[Plain-text document sources]
+--

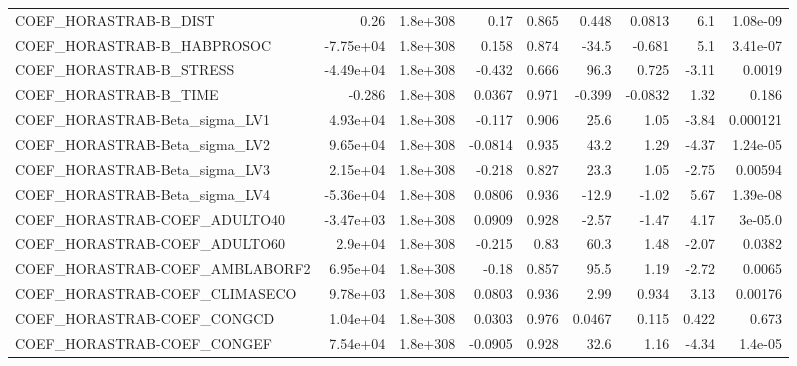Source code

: \begin{tabular}{lrrrrrrrr}
COEF\_HORASTRAB-B\_DIST             &        0.26 &     1.8e+308 &    0.17 &    0.865 &      0.448 &      0.0813 &          6.1 &      1.08e-09 \\
COEF\_HORASTRAB-B\_HABPROSOC        &   -7.75e+04 &     1.8e+308 &   0.158 &    0.874 &      -34.5 &      -0.681 &          5.1 &      3.41e-07 \\
COEF\_HORASTRAB-B\_STRESS           &   -4.49e+04 &     1.8e+308 &  -0.432 &    0.666 &       96.3 &       0.725 &        -3.11 &        0.0019 \\
COEF\_HORASTRAB-B\_TIME             &      -0.286 &     1.8e+308 &  0.0367 &    0.971 &     -0.399 &     -0.0832 &         1.32 &         0.186 \\
COEF\_HORASTRAB-Beta\_sigma\_LV1     &    4.93e+04 &     1.8e+308 &  -0.117 &    0.906 &       25.6 &        1.05 &        -3.84 &      0.000121 \\
COEF\_HORASTRAB-Beta\_sigma\_LV2     &    9.65e+04 &     1.8e+308 & -0.0814 &    0.935 &       43.2 &        1.29 &        -4.37 &      1.24e-05 \\
COEF\_HORASTRAB-Beta\_sigma\_LV3     &    2.15e+04 &     1.8e+308 &  -0.218 &    0.827 &       23.3 &        1.05 &        -2.75 &       0.00594 \\
COEF\_HORASTRAB-Beta\_sigma\_LV4     &   -5.36e+04 &     1.8e+308 &  0.0806 &    0.936 &      -12.9 &       -1.02 &         5.67 &      1.39e-08 \\
COEF\_HORASTRAB-COEF\_ADULTO40      &   -3.47e+03 &     1.8e+308 &  0.0909 &    0.928 &      -2.57 &       -1.47 &         4.17 &       3e-05.0 \\
COEF\_HORASTRAB-COEF\_ADULTO60      &     2.9e+04 &     1.8e+308 &  -0.215 &     0.83 &       60.3 &        1.48 &        -2.07 &        0.0382 \\
COEF\_HORASTRAB-COEF\_AMBLABORF2    &    6.95e+04 &     1.8e+308 &   -0.18 &    0.857 &       95.5 &        1.19 &        -2.72 &        0.0065 \\
COEF\_HORASTRAB-COEF\_CLIMASECO     &    9.78e+03 &     1.8e+308 &  0.0803 &    0.936 &       2.99 &       0.934 &         3.13 &       0.00176 \\
COEF\_HORASTRAB-COEF\_CONGCD        &    1.04e+04 &     1.8e+308 &  0.0303 &    0.976 &     0.0467 &       0.115 &        0.422 &         0.673 \\
COEF\_HORASTRAB-COEF\_CONGEF        &    7.54e+04 &     1.8e+308 & -0.0905 &    0.928 &       32.6 &        1.16 &        -4.34 &       1.4e-05 \\

\end{tabular}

+--

### EXERCISE OBJECTIVE
Would you set down every line of the data above exactly, skipping the pictures?

### EXERCISE RESULT
Source code

: \begin{tabular}{lrrrrrrrr}
COEF\_HORASTRAB-B\_DIST             &        0.26 &     1.8e+308 &    0.17 &    0.865 &      0.448 &      0.0813 &          6.1 &      1.08e-09 \\
COEF\_HORASTRAB-B\_HABPROSOC        &   -7.75e+04 &     1.8e+308 &   0.158 &    0.874 &      -34.5 &      -0.681 &          5.1 &      3.41e-07 \\
COEF\_HORASTRAB-B\_STRESS           &   -4.49e+04 &     1.8e+308 &  -0.432 &    0.666 &       96.3 &       0.725 &        -3.11 &        0.0019 \\
COEF\_HORASTRAB-B\_TIME             &      -0.286 &     1.8e+308 &  0.0367 &    0.971 &     -0.399 &     -0.0832 &         1.32 &         0.186 \\
COEF\_HORASTRAB-Beta\_sigma\_LV1     &    4.93e+04 &     1.8e+308 &  -0.117 &    0.906 &       25.6 &        1.05 &        -3.84 &      0.000121 \\
COEF\_HORASTRAB-Beta\_sigma\_LV2     &    9.65e+04 &     1.8e+308 & -0.0814 &    0.935 &       43.2 &        1.29 &        -4.37 &      1.24e-05 \\
COEF\_HORASTRAB-Beta\_sigma\_LV3     &    2.15e+04 &     1.8e+308 &  -0.218 &    0.827 &       23.3 &        1.05 &        -2.75 &       0.00594 \\
COEF\_HORASTRAB-Beta\_sigma\_LV4     &   -5.36e+04 &     1.8e+308 &  0.0806 &    0.936 &      -12.9 &       -1.02 &         5.67 &      1.39e-08 \\
COEF\_HORASTRAB-COEF\_ADULTO40      &   -3.47e+03 &     1.8e+308 &  0.0909 &    0.928 &      -2.57 &       -1.47 &         4.17 &       3e-05.0 \\
COEF\_HORASTRAB-COEF\_ADULTO60      &     2.9e+04 &     1.8e+308 &  -0.215 &     0.83 &       60.3 &        1.48 &        -2.07 &        0.0382 \\
COEF\_HORASTRAB-COEF\_AMBLABORF2    &    6.95e+04 &     1.8e+308 &   -0.18 &    0.857 &       95.5 &        1.19 &        -2.72 &        0.0065 \\
COEF\_HORASTRAB-COEF\_CLIMASECO     &    9.78e+03 &     1.8e+308 &  0.0803 &    0.936 &       2.99 &       0.934 &         3.13 &       0.00176 \\
COEF\_HORASTRAB-COEF\_CONGCD        &    1.04e+04 &     1.8e+308 &  0.0303 &    0.976 &     0.0467 &       0.115 &        0.422 &         0.673 \\
COEF\_HORASTRAB-COEF\_CONGEF        &    7.54e+04 &     1.8e+308 & -0.0905 &    0.928 &       32.6 &        1.16 &        -4.34 &       1.4e-05 \\

\end{tabular}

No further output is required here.